Start of DATA EXCERPTS

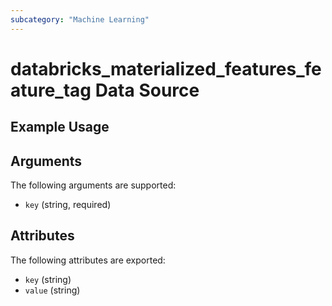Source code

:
 ```yaml
---
subcategory: "Machine Learning"
---
```

# databricks_materialized_features_feature_tag Data Source


## Example Usage


## Arguments
The following arguments are supported:
* `key` (string, required)

## Attributes
The following attributes are exported:
* `key` (string)
* `value` (string)
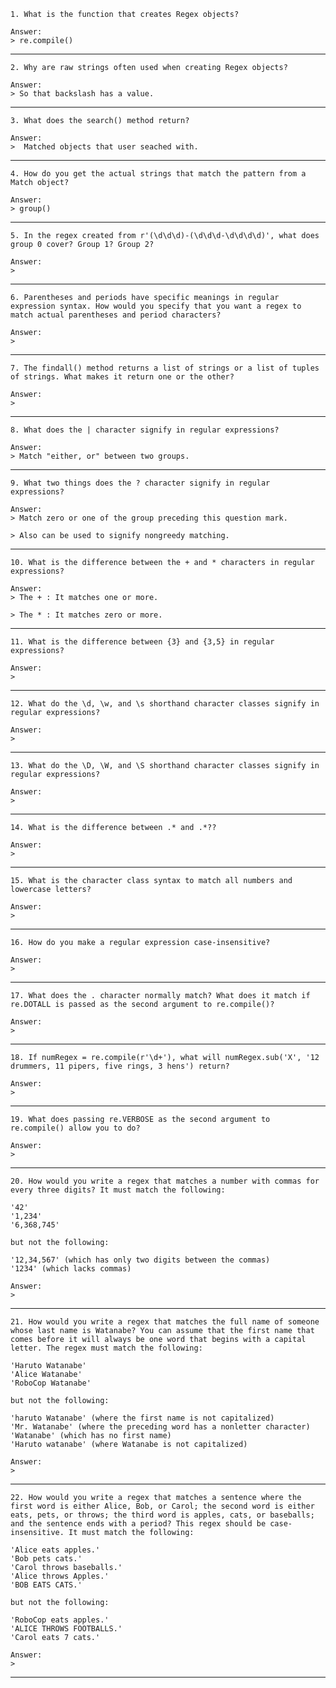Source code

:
 ```
1. What is the function that creates Regex objects?
```
```
Answer:
> re.compile()
```
-----------------------------------------------------
```
2. Why are raw strings often used when creating Regex objects?
```
```
Answer:
> So that backslash has a value.
```
-----------------------------------------------------
```
3. What does the search() method return?
```
```
Answer:
>  Matched objects that user seached with.
```
-----------------------------------------------------
```
4. How do you get the actual strings that match the pattern from a Match object?
```
```
Answer:
> group()
```
-----------------------------------------------------
```
5. In the regex created from r'(\d\d\d)-(\d\d\d-\d\d\d\d)', what does group 0 cover? Group 1? Group 2?
```
```
Answer:
>
```
-----------------------------------------------------
```
6. Parentheses and periods have specific meanings in regular expression syntax. How would you specify that you want a regex to match actual parentheses and period characters?
```
```
Answer:
>
```
-----------------------------------------------------
```
7. The findall() method returns a list of strings or a list of tuples of strings. What makes it return one or the other?
```
```
Answer:
>
```
-----------------------------------------------------
```
8. What does the | character signify in regular expressions?
```
```
Answer:
> Match "either, or" between two groups.
```
-----------------------------------------------------
```
9. What two things does the ? character signify in regular expressions?
```
```
Answer:
> Match zero or one of the group preceding this question mark.

> Also can be used to signify nongreedy matching.
```
-----------------------------------------------------
```
10. What is the difference between the + and * characters in regular expressions?
```
```
Answer:
> The + : It matches one or more.

> The * : It matches zero or more.
```
-----------------------------------------------------
```
11. What is the difference between {3} and {3,5} in regular expressions?
```
```
Answer:
>
```
-----------------------------------------------------
```
12. What do the \d, \w, and \s shorthand character classes signify in regular expressions?
```
```
Answer:
>
```
-----------------------------------------------------
```
13. What do the \D, \W, and \S shorthand character classes signify in regular expressions?
```
```
Answer:
>
```
-----------------------------------------------------
```
14. What is the difference between .* and .*??
```
```
Answer:
>
```
-----------------------------------------------------
```
15. What is the character class syntax to match all numbers and lowercase letters?
```
```
Answer:
>
```
-----------------------------------------------------
```
16. How do you make a regular expression case-insensitive?
```
```
Answer:
>
```
-----------------------------------------------------
```
17. What does the . character normally match? What does it match if re.DOTALL is passed as the second argument to re.compile()?
```
```
Answer:
>
```
-----------------------------------------------------
```
18. If numRegex = re.compile(r'\d+'), what will numRegex.sub('X', '12 drummers, 11 pipers, five rings, 3 hens') return?
```
```
Answer:
>
```
-----------------------------------------------------
```
19. What does passing re.VERBOSE as the second argument to re.compile() allow you to do?
```
```
Answer:
>
```
-----------------------------------------------------
```
20. How would you write a regex that matches a number with commas for every three digits? It must match the following:

'42'
'1,234'
'6,368,745'

but not the following:

'12,34,567' (which has only two digits between the commas)
'1234' (which lacks commas)
```
```
Answer:
>
```
-----------------------------------------------------
```
21. How would you write a regex that matches the full name of someone whose last name is Watanabe? You can assume that the first name that comes before it will always be one word that begins with a capital letter. The regex must match the following:

'Haruto Watanabe'
'Alice Watanabe'
'RoboCop Watanabe'

but not the following:

'haruto Watanabe' (where the first name is not capitalized)
'Mr. Watanabe' (where the preceding word has a nonletter character)
'Watanabe' (which has no first name)
'Haruto watanabe' (where Watanabe is not capitalized)
```
```
Answer:
>
```
-----------------------------------------------------
```
22. How would you write a regex that matches a sentence where the first word is either Alice, Bob, or Carol; the second word is either eats, pets, or throws; the third word is apples, cats, or baseballs; and the sentence ends with a period? This regex should be case-insensitive. It must match the following:

'Alice eats apples.'
'Bob pets cats.'
'Carol throws baseballs.'
'Alice throws Apples.'
'BOB EATS CATS.'

but not the following:

'RoboCop eats apples.'
'ALICE THROWS FOOTBALLS.'
'Carol eats 7 cats.'
```
```
Answer:
>
```
-----------------------------------------------------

End of DATA EXCERPTS

The copy should hold every entry above word for word and none of the pictures.

Source code

:
 ```yaml
---
subcategory: "Machine Learning"
---
```

# databricks_materialized_features_feature_tag Data Source


## Example Usage


## Arguments
The following arguments are supported:
* `key` (string, required)

## Attributes
The following attributes are exported:
* `key` (string)
* `value` (string)
Source code

:
 ```
1. What is the function that creates Regex objects?
```
```
Answer:
> re.compile()
```
-----------------------------------------------------
```
2. Why are raw strings often used when creating Regex objects?
```
```
Answer:
> So that backslash has a value.
```
-----------------------------------------------------
```
3. What does the search() method return?
```
```
Answer:
>  Matched objects that user seached with.
```
-----------------------------------------------------
```
4. How do you get the actual strings that match the pattern from a Match object?
```
```
Answer:
> group()
```
-----------------------------------------------------
```
5. In the regex created from r'(\d\d\d)-(\d\d\d-\d\d\d\d)', what does group 0 cover? Group 1? Group 2?
```
```
Answer:
>
```
-----------------------------------------------------
```
6. Parentheses and periods have specific meanings in regular expression syntax. How would you specify that you want a regex to match actual parentheses and period characters?
```
```
Answer:
>
```
-----------------------------------------------------
```
7. The findall() method returns a list of strings or a list of tuples of strings. What makes it return one or the other?
```
```
Answer:
>
```
-----------------------------------------------------
```
8. What does the | character signify in regular expressions?
```
```
Answer:
> Match "either, or" between two groups.
```
-----------------------------------------------------
```
9. What two things does the ? character signify in regular expressions?
```
```
Answer:
> Match zero or one of the group preceding this question mark.

> Also can be used to signify nongreedy matching.
```
-----------------------------------------------------
```
10. What is the difference between the + and * characters in regular expressions?
```
```
Answer:
> The + : It matches one or more.

> The * : It matches zero or more.
```
-----------------------------------------------------
```
11. What is the difference between {3} and {3,5} in regular expressions?
```
```
Answer:
>
```
-----------------------------------------------------
```
12. What do the \d, \w, and \s shorthand character classes signify in regular expressions?
```
```
Answer:
>
```
-----------------------------------------------------
```
13. What do the \D, \W, and \S shorthand character classes signify in regular expressions?
```
```
Answer:
>
```
-----------------------------------------------------
```
14. What is the difference between .* and .*??
```
```
Answer:
>
```
-----------------------------------------------------
```
15. What is the character class syntax to match all numbers and lowercase letters?
```
```
Answer:
>
```
-----------------------------------------------------
```
16. How do you make a regular expression case-insensitive?
```
```
Answer:
>
```
-----------------------------------------------------
```
17. What does the . character normally match? What does it match if re.DOTALL is passed as the second argument to re.compile()?
```
```
Answer:
>
```
-----------------------------------------------------
```
18. If numRegex = re.compile(r'\d+'), what will numRegex.sub('X', '12 drummers, 11 pipers, five rings, 3 hens') return?
```
```
Answer:
>
```
-----------------------------------------------------
```
19. What does passing re.VERBOSE as the second argument to re.compile() allow you to do?
```
```
Answer:
>
```
-----------------------------------------------------
```
20. How would you write a regex that matches a number with commas for every three digits? It must match the following:

'42'
'1,234'
'6,368,745'

but not the following:

'12,34,567' (which has only two digits between the commas)
'1234' (which lacks commas)
```
```
Answer:
>
```
-----------------------------------------------------
```
21. How would you write a regex that matches the full name of someone whose last name is Watanabe? You can assume that the first name that comes before it will always be one word that begins with a capital letter. The regex must match the following:

'Haruto Watanabe'
'Alice Watanabe'
'RoboCop Watanabe'

but not the following:

'haruto Watanabe' (where the first name is not capitalized)
'Mr. Watanabe' (where the preceding word has a nonletter character)
'Watanabe' (which has no first name)
'Haruto watanabe' (where Watanabe is not capitalized)
```
```
Answer:
>
```
-----------------------------------------------------
```
22. How would you write a regex that matches a sentence where the first word is either Alice, Bob, or Carol; the second word is either eats, pets, or throws; the third word is apples, cats, or baseballs; and the sentence ends with a period? This regex should be case-insensitive. It must match the following:

'Alice eats apples.'
'Bob pets cats.'
'Carol throws baseballs.'
'Alice throws Apples.'
'BOB EATS CATS.'

but not the following:

'RoboCop eats apples.'
'ALICE THROWS FOOTBALLS.'
'Carol eats 7 cats.'
```
```
Answer:
>
```
-----------------------------------------------------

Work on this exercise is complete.